▶ **AIM OF THE TASK**
In the records below, the lines between the one holding "## Next Actions" and the one holding "- **PostgreSQL**: Primary data storage", inclusive, are to be transcribed exactly; no pictures are to be included.

▶ **Dataset entries**
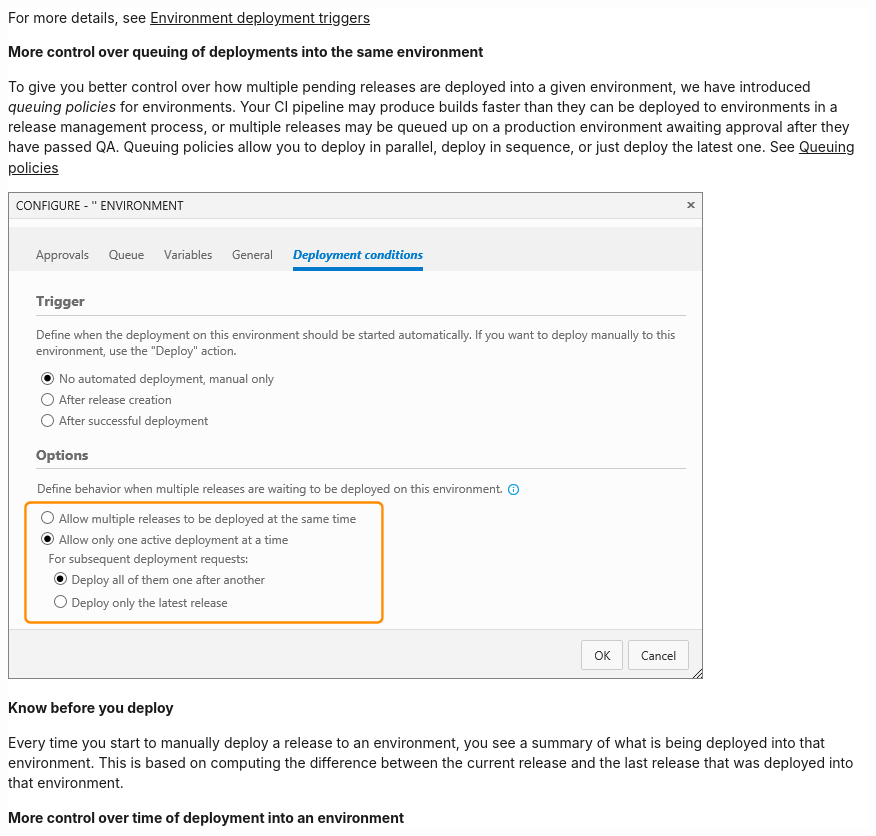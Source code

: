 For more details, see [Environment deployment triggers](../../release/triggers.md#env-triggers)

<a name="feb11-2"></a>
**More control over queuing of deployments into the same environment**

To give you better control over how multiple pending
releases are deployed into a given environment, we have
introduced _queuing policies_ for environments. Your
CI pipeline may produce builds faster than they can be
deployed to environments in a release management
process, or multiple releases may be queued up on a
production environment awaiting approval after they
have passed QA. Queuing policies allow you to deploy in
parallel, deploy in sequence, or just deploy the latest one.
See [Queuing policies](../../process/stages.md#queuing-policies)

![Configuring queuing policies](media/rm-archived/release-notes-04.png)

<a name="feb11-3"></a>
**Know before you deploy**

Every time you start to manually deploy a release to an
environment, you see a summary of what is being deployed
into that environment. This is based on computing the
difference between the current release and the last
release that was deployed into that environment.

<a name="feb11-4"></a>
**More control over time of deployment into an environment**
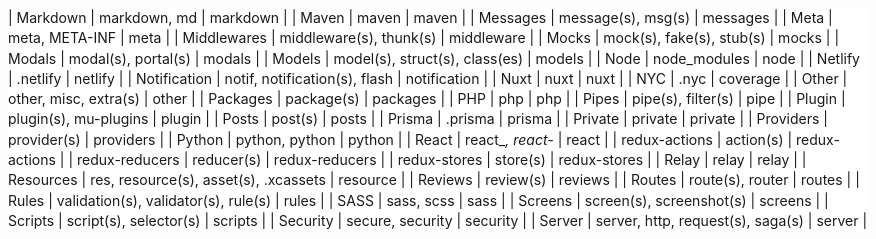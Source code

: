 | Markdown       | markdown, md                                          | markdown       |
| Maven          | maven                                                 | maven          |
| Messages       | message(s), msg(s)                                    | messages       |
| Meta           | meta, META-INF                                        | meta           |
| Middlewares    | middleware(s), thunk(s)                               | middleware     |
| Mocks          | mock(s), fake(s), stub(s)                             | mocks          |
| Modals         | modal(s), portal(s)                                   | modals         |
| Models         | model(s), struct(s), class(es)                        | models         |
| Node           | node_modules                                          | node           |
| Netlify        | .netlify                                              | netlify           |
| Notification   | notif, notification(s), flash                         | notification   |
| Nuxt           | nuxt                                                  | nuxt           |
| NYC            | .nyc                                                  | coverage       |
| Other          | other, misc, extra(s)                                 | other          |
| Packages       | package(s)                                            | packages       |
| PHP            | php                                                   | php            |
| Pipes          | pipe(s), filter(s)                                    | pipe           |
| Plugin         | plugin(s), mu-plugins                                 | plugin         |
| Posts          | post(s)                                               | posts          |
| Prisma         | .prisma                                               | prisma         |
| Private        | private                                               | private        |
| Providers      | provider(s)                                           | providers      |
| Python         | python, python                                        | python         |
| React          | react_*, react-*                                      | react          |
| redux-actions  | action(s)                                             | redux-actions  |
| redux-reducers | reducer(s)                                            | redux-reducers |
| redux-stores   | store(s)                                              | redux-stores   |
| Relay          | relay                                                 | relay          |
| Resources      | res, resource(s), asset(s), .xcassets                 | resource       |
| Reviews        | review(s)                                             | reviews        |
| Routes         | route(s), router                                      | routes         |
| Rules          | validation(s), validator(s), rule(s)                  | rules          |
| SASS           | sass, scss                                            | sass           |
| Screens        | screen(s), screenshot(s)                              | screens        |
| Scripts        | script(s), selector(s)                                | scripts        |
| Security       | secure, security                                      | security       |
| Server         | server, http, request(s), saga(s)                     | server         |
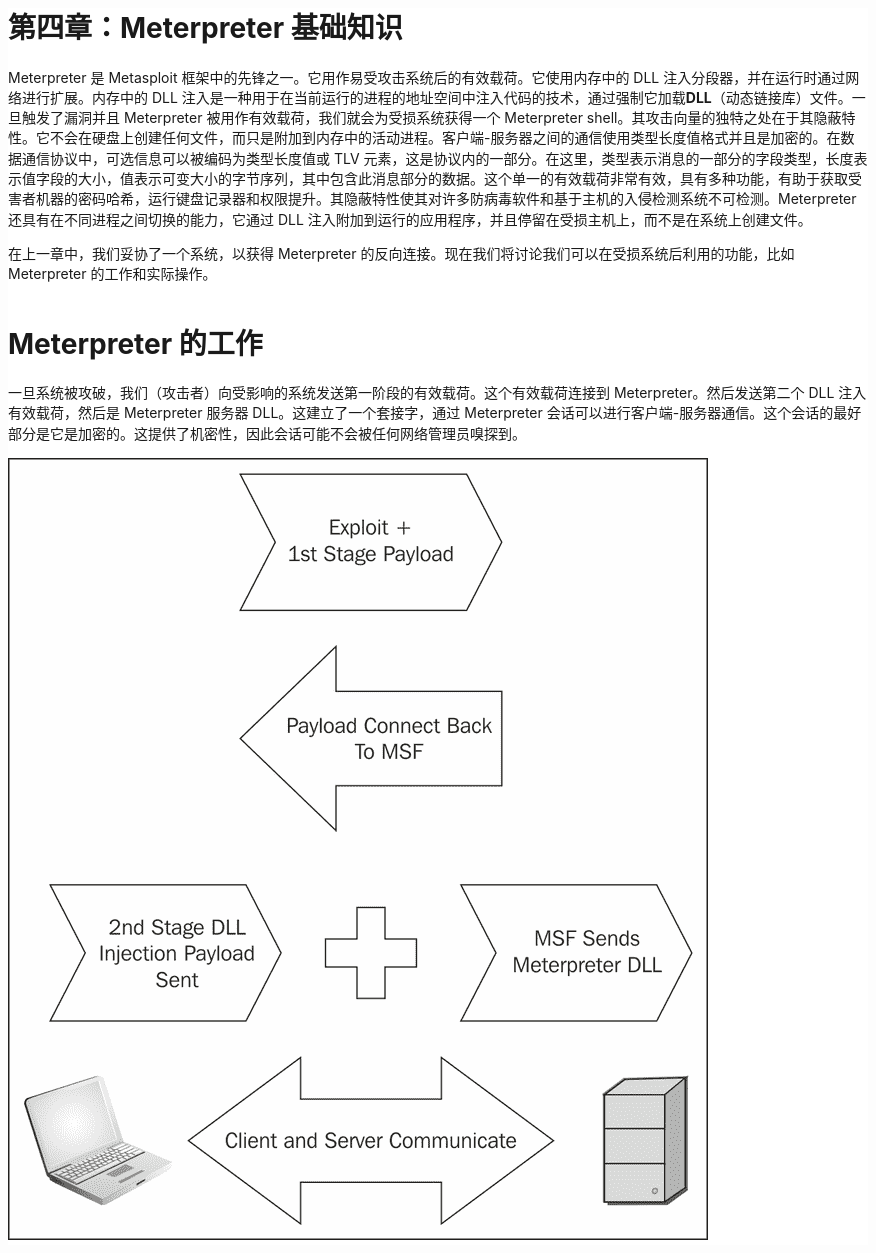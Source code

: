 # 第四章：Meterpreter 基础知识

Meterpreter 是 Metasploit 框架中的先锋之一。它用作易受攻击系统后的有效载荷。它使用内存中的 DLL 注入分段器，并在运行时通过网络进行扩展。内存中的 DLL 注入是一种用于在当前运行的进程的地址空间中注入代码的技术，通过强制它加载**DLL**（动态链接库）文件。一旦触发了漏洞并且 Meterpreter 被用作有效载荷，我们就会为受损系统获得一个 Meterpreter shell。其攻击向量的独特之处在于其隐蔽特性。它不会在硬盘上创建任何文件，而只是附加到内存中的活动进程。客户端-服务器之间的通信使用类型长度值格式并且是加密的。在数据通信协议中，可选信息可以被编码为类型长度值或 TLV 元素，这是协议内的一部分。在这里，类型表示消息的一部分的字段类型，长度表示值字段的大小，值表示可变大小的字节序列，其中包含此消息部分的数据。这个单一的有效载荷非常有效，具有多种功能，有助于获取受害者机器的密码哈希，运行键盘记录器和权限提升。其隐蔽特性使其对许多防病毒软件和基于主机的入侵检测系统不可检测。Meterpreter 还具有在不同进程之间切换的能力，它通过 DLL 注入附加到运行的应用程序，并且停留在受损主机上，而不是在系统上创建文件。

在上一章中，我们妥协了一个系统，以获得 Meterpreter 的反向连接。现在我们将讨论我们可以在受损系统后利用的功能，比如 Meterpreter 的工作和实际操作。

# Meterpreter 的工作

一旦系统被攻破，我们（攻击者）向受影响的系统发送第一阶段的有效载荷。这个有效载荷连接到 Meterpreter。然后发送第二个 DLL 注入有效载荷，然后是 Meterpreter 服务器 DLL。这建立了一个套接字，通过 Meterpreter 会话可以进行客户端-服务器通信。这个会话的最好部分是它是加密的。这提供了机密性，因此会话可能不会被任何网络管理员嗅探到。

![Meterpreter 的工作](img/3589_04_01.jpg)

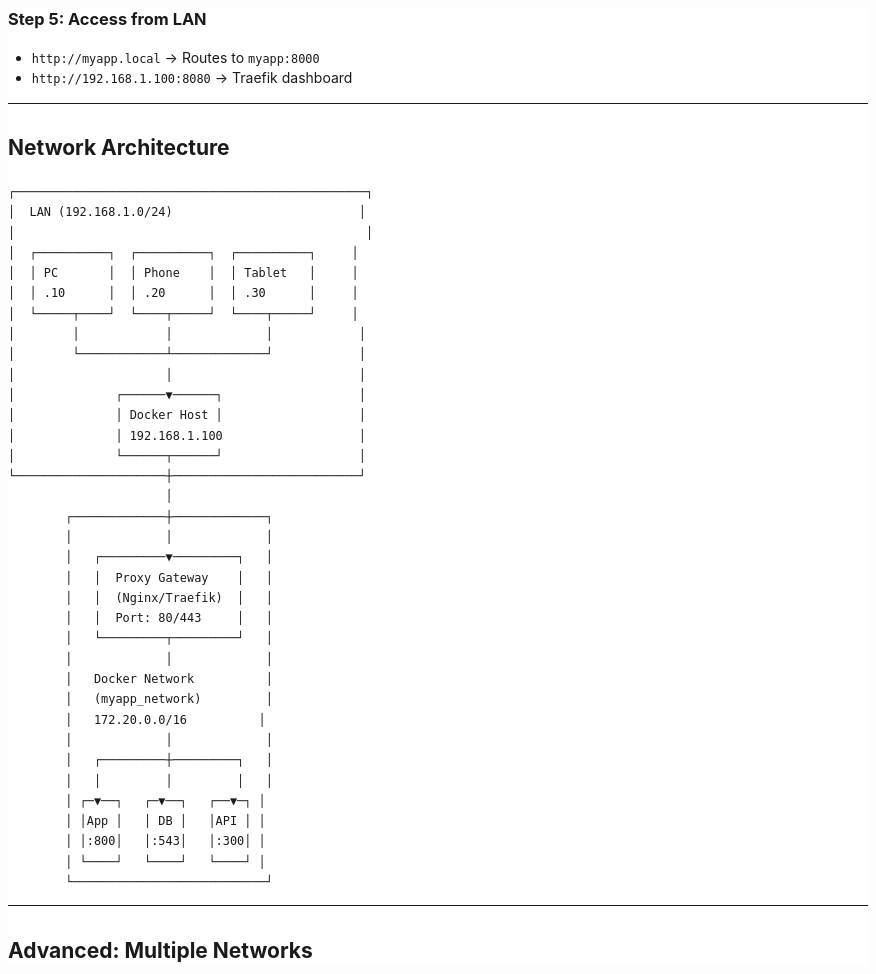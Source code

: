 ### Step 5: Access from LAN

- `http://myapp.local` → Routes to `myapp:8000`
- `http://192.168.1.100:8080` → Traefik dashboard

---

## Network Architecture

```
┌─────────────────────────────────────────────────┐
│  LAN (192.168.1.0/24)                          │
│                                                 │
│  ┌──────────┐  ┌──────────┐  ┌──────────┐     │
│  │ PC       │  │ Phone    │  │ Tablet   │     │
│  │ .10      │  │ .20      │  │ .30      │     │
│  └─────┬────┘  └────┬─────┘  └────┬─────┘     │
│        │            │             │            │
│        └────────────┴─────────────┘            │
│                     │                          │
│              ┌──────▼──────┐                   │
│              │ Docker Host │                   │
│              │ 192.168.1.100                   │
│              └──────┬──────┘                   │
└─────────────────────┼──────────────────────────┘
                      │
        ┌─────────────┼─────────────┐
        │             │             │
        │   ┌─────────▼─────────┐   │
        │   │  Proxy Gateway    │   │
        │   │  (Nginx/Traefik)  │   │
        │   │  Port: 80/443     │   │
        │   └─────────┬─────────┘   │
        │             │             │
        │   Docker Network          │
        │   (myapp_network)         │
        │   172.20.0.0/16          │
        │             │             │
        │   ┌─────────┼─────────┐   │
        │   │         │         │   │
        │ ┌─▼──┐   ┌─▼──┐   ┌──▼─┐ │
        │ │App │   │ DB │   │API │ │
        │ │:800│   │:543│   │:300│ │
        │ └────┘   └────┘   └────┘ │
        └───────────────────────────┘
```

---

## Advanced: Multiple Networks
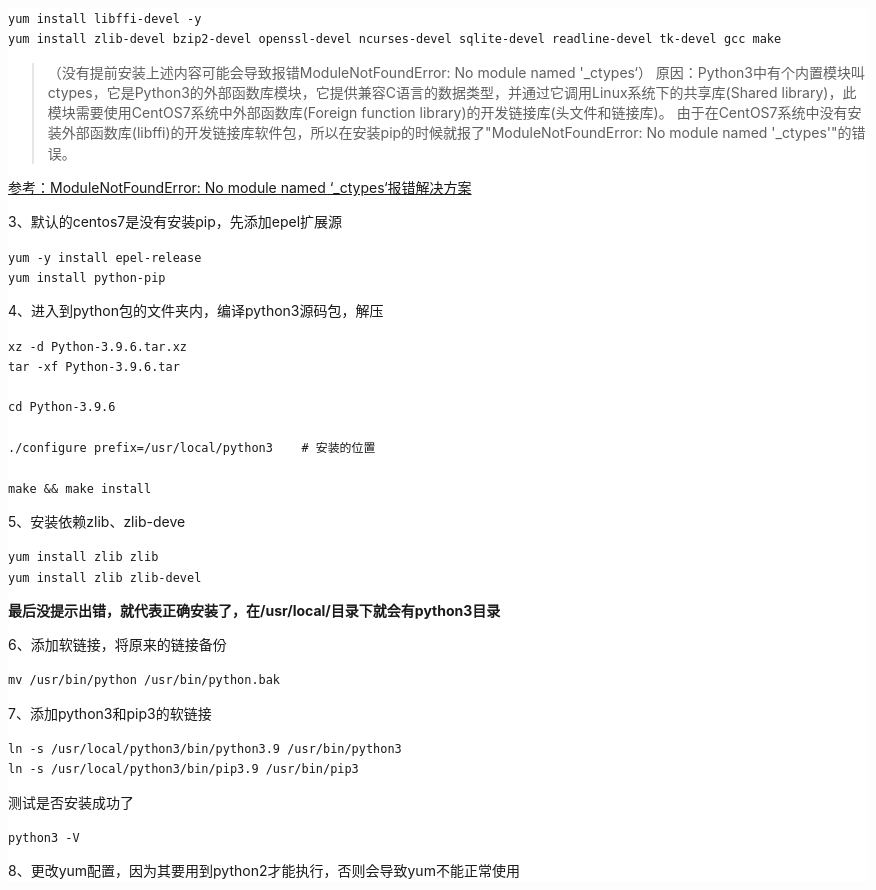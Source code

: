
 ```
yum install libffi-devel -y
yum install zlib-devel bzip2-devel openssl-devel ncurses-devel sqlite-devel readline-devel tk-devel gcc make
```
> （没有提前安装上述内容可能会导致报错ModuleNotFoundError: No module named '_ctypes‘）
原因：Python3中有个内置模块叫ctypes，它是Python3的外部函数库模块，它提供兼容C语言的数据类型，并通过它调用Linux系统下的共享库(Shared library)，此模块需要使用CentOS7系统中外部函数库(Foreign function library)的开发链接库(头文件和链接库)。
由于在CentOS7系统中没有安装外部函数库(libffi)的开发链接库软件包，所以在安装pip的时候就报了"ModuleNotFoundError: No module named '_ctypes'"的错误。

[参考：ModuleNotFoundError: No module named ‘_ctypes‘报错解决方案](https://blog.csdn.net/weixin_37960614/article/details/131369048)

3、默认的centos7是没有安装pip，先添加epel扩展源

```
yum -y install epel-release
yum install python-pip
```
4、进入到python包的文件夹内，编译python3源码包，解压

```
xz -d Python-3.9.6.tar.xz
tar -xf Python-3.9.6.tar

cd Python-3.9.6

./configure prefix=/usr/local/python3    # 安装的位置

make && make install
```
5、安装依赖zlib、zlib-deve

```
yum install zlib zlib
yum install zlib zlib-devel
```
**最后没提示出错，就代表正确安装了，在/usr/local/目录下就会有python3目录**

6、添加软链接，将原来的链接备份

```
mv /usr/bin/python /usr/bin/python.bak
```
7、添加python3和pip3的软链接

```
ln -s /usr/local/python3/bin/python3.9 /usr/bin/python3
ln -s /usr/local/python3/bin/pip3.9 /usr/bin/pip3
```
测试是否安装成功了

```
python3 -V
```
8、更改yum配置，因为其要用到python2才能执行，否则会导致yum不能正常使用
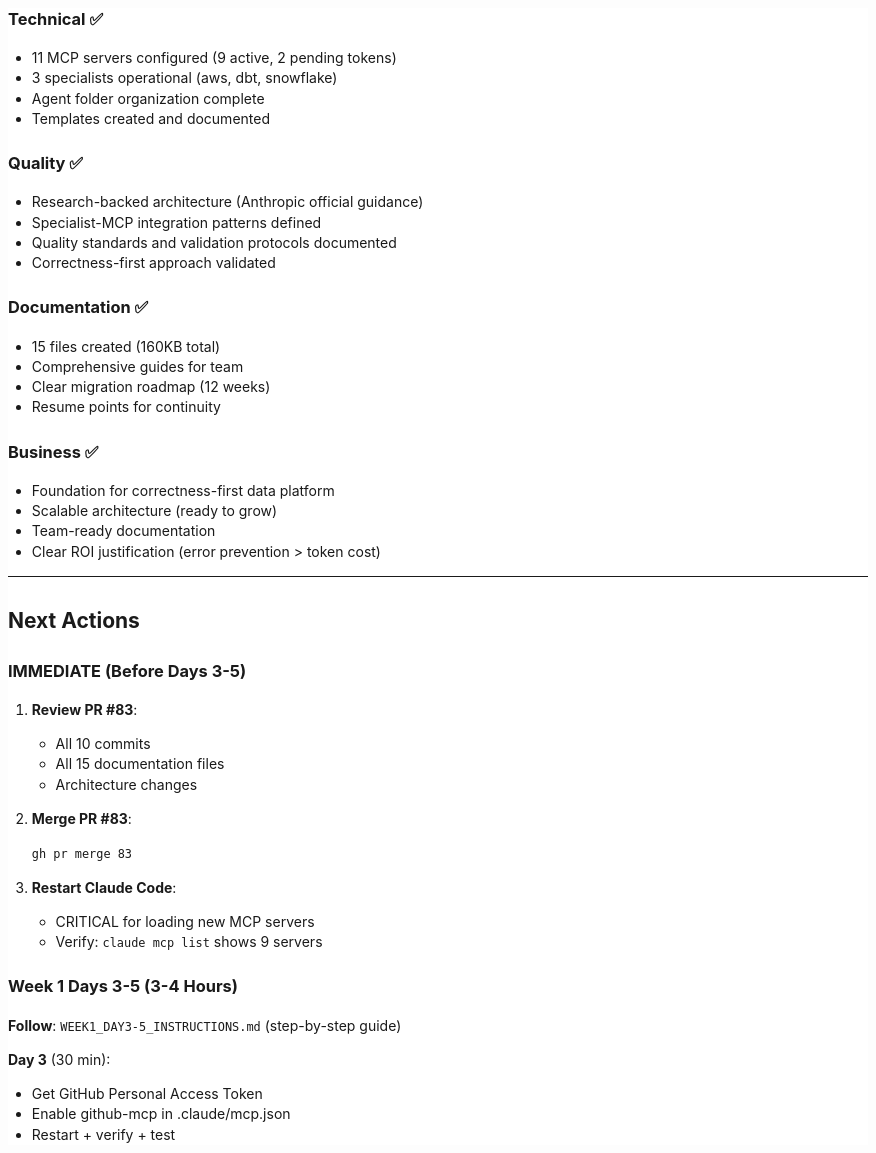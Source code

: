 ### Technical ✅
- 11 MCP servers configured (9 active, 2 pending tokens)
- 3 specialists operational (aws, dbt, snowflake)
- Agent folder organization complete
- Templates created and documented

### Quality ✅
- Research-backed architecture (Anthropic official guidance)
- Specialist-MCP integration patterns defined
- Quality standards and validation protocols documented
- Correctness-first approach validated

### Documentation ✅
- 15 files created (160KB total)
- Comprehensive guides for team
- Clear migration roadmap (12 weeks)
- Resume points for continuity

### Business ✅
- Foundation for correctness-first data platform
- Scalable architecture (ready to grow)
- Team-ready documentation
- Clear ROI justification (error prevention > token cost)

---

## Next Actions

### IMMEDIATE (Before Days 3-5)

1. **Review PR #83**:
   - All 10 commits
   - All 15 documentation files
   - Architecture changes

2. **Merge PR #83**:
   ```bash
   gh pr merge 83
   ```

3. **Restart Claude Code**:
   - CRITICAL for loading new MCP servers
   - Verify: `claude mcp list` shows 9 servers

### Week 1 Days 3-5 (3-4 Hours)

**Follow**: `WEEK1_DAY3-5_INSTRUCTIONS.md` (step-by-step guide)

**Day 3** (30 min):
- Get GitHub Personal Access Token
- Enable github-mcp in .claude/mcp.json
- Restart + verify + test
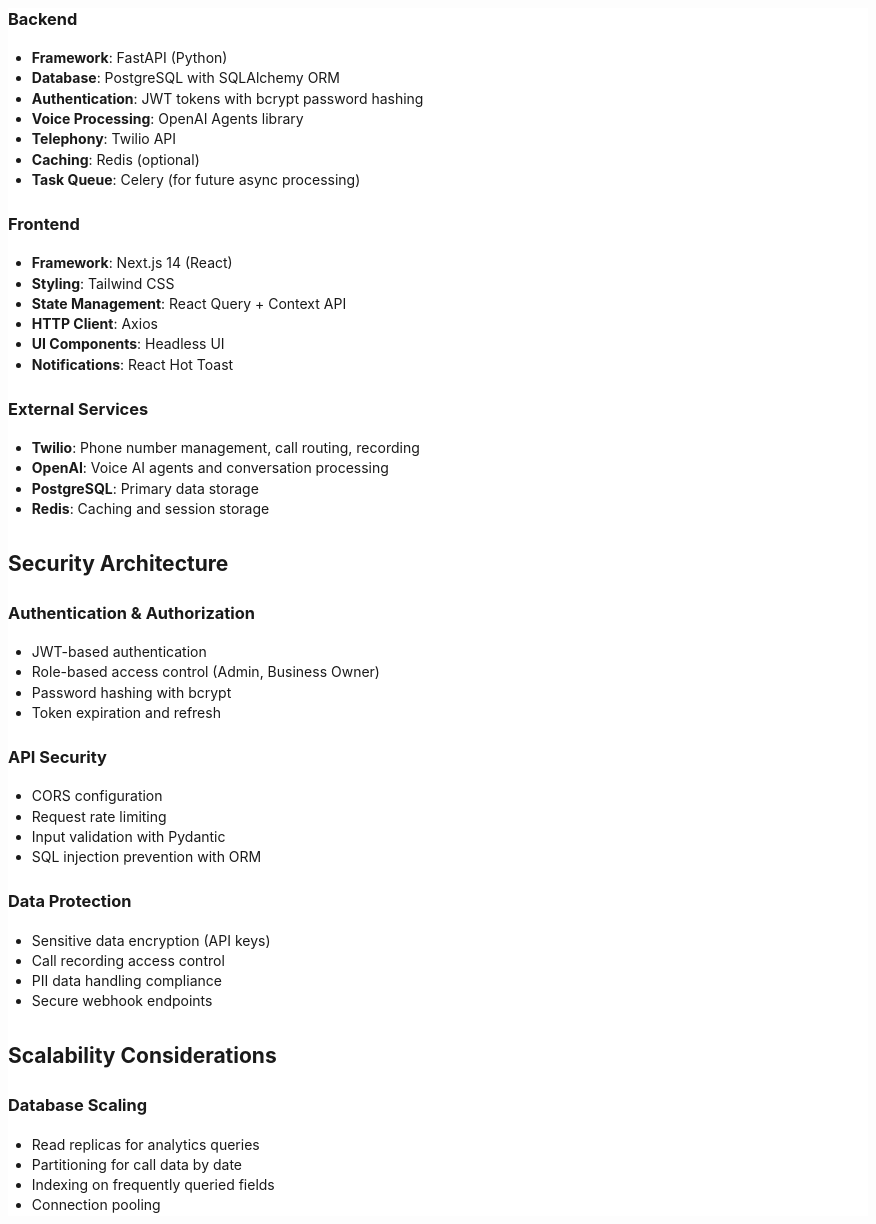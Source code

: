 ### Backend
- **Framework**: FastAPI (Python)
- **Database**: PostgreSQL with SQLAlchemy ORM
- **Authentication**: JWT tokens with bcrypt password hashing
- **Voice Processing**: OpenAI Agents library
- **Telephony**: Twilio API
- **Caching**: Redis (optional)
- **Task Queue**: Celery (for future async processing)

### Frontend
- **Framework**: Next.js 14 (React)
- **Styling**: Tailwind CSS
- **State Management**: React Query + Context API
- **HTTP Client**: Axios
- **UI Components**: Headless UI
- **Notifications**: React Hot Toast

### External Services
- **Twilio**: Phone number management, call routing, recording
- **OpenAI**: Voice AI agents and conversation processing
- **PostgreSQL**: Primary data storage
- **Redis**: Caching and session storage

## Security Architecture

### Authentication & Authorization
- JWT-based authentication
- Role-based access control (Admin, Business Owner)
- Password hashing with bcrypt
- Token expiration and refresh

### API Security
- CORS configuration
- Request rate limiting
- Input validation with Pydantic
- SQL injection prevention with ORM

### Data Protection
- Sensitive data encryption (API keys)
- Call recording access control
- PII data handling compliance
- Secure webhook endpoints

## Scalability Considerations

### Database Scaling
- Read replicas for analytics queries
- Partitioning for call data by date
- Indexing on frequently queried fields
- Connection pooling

▶ **ANSWER TO THE PROBLEM**
## Next Actions

### IMMEDIATE (Before Days 3-5)

1. **Review PR #83**:
   - All 10 commits
   - All 15 documentation files
   - Architecture changes

2. **Merge PR #83**:
   ```bash
   gh pr merge 83
   ```

3. **Restart Claude Code**:
   - CRITICAL for loading new MCP servers
   - Verify: `claude mcp list` shows 9 servers

### Week 1 Days 3-5 (3-4 Hours)

**Follow**: `WEEK1_DAY3-5_INSTRUCTIONS.md` (step-by-step guide)

**Day 3** (30 min):
- Get GitHub Personal Access Token
- Enable github-mcp in .claude/mcp.json
- Restart + verify + test
Source code

: ### Backend
- **Framework**: FastAPI (Python)
- **Database**: PostgreSQL with SQLAlchemy ORM
- **Authentication**: JWT tokens with bcrypt password hashing
- **Voice Processing**: OpenAI Agents library
- **Telephony**: Twilio API
- **Caching**: Redis (optional)
- **Task Queue**: Celery (for future async processing)

### Frontend
- **Framework**: Next.js 14 (React)
- **Styling**: Tailwind CSS
- **State Management**: React Query + Context API
- **HTTP Client**: Axios
- **UI Components**: Headless UI
- **Notifications**: React Hot Toast

### External Services
- **Twilio**: Phone number management, call routing, recording
- **OpenAI**: Voice AI agents and conversation processing
- **PostgreSQL**: Primary data storage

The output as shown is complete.